In an interview with The Hollywood Reporter, Maher said that religious Emmy voters don't vote for him because of his outspoken atheism.

"A panel of like 10 people watches one tape," he said. "If half of those people are religious, that probably eliminates me right there. A lot of people wouldn't vote for such an outspoken atheist, someone who made 'Religulous.'"

In the same interview, Maher weighed in on fellow atheist Christopher Hitchens and the religious people out there hoping Hitchens, who is battling esophageal cancer, will make a "deathbed conversion" to religion.

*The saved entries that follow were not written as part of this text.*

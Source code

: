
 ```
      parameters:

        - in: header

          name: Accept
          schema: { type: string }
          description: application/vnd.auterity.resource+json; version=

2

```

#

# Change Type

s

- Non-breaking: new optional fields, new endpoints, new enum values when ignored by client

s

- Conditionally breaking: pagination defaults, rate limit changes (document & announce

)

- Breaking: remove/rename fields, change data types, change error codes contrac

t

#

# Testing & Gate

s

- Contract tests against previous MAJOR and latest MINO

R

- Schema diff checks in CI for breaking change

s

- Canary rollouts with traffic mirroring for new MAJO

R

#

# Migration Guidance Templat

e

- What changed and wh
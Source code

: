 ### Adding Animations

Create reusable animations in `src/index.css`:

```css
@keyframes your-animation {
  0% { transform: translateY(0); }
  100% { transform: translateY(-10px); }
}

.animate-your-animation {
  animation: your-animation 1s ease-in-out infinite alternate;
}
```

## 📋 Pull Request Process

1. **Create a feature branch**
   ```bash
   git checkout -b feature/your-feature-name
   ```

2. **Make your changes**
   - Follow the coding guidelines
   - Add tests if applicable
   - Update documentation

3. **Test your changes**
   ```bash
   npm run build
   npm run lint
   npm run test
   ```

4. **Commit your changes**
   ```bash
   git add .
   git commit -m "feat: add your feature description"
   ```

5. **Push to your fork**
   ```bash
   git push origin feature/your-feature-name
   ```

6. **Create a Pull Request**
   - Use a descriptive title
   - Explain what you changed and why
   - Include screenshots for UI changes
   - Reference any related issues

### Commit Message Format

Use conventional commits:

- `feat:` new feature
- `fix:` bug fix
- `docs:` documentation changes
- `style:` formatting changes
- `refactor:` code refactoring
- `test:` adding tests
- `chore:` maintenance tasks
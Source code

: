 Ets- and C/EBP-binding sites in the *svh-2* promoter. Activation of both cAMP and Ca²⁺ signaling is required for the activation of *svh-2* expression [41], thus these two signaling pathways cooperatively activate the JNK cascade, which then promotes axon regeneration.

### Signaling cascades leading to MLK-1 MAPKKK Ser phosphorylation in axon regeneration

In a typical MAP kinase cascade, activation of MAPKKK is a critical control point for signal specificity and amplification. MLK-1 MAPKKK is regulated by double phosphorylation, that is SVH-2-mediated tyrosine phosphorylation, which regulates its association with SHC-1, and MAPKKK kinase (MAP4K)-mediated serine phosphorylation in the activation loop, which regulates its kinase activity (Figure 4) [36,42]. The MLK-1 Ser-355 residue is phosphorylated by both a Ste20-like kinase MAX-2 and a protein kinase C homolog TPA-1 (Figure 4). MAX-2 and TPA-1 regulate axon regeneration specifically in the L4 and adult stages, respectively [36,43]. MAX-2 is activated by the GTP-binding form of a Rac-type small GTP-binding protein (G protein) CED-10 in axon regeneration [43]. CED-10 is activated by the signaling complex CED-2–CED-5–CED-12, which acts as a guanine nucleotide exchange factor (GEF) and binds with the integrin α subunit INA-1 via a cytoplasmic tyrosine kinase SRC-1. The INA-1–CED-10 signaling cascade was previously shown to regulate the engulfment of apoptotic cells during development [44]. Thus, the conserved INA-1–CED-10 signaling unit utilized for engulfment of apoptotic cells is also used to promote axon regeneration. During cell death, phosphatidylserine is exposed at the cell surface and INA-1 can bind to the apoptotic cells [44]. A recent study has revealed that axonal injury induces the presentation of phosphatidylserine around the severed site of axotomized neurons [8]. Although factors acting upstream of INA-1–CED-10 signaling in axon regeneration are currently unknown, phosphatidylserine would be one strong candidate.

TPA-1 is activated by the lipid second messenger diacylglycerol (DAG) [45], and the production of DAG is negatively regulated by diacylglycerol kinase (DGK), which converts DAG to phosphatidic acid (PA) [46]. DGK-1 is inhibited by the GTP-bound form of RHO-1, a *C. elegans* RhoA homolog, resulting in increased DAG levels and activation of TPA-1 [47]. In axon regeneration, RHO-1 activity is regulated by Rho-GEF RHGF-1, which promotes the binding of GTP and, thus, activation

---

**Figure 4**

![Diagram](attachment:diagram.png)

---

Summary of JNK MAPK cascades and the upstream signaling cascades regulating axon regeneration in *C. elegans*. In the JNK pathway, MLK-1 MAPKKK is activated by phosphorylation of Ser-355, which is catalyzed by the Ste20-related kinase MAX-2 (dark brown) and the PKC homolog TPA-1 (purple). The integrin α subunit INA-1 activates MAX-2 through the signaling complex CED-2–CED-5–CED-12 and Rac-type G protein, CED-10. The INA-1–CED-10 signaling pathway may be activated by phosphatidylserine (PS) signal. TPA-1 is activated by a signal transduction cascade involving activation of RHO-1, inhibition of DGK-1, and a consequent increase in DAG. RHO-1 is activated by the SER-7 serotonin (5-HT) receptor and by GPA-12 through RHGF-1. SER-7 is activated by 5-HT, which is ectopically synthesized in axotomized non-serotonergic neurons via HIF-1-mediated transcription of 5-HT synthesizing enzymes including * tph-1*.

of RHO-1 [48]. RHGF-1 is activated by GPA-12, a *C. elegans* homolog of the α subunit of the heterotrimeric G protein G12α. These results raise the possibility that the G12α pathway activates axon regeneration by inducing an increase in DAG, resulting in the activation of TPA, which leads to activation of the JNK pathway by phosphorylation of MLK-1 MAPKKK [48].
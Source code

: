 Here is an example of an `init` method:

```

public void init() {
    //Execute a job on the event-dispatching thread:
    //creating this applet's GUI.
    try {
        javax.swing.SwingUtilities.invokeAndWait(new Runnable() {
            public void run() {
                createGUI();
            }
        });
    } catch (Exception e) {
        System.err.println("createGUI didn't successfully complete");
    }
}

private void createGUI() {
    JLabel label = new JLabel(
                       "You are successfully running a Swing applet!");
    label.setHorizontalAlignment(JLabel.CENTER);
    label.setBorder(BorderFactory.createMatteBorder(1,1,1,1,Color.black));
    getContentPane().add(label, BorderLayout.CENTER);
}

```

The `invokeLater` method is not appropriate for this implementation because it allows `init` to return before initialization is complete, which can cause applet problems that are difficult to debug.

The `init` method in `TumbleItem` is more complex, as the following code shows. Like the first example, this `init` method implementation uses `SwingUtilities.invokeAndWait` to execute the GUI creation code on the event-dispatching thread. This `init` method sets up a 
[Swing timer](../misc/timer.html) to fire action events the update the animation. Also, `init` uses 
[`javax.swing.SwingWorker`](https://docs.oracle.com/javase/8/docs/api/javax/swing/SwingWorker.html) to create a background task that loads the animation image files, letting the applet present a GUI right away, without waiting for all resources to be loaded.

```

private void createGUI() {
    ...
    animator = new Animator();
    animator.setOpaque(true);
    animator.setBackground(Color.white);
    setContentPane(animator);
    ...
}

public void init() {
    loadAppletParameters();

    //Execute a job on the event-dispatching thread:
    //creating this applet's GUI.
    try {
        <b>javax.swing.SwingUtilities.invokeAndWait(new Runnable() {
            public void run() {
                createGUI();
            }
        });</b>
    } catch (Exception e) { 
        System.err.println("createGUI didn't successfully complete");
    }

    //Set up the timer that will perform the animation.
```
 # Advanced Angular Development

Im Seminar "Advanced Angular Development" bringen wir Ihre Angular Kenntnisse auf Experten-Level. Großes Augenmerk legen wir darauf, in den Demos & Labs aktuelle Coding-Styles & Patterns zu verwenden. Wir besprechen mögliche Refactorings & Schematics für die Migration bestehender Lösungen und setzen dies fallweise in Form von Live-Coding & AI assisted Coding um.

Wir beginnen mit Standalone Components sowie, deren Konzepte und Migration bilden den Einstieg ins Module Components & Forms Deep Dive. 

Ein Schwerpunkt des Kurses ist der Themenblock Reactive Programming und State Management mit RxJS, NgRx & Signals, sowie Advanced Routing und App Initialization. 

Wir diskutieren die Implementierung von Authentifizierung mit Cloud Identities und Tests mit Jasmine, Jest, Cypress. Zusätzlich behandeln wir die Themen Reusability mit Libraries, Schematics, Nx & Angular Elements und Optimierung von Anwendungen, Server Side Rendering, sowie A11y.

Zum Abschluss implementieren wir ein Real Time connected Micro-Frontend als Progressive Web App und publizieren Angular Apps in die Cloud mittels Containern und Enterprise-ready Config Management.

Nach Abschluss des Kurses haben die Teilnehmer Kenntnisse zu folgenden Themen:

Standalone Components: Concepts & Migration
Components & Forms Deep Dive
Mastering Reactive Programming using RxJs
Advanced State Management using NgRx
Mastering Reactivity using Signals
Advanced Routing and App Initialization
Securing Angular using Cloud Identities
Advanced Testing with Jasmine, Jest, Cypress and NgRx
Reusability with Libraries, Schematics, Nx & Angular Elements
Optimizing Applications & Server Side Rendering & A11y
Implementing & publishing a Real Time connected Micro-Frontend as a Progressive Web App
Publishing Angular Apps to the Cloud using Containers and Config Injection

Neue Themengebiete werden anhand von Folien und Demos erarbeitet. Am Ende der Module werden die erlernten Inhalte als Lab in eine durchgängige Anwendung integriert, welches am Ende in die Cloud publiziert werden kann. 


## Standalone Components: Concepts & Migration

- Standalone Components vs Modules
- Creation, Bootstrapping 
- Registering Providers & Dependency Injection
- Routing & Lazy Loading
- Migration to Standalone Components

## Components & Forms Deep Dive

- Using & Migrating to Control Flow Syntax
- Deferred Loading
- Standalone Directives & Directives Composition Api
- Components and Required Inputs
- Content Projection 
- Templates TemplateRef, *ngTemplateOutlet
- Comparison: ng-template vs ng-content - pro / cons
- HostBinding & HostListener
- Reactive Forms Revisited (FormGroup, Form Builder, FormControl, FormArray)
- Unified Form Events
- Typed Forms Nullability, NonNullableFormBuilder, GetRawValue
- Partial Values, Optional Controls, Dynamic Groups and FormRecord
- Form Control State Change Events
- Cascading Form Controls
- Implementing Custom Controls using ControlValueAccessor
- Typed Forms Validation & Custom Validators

"People who are waiting for that are going to be disappointed -- because I don't think he's going to die," Maher said. "I expect him to be back on our panel, if not this season then next. People wish the fear that drives them their whole life would now drive him, because he's got cancer. But he's not a fearful guy, so it's not going to happen."

Read the full interview at The Hollywood Reporter.

Earlier this year, Maher told the Los Angeles Times that it's his mix of outspoken views that prevents him from winning an Emmy, not just his atheism:

Honestly, my take is that you cannot speak the truth about as many things as I do without incurring the wrath of some people who vow every year not to vote for me. I'm sure that happened after I said what I said about 9/11. [While Maher did not side with the terrorists, he did say that flying a plane into a building is not "cowardly" as some called it.] I guarantee there have been those who pledge, "I'll never vote for him because he's an atheist and says all those things about God." Others probably declare, "I'll never vote for him because he doesn't think we should get a flu vaccination."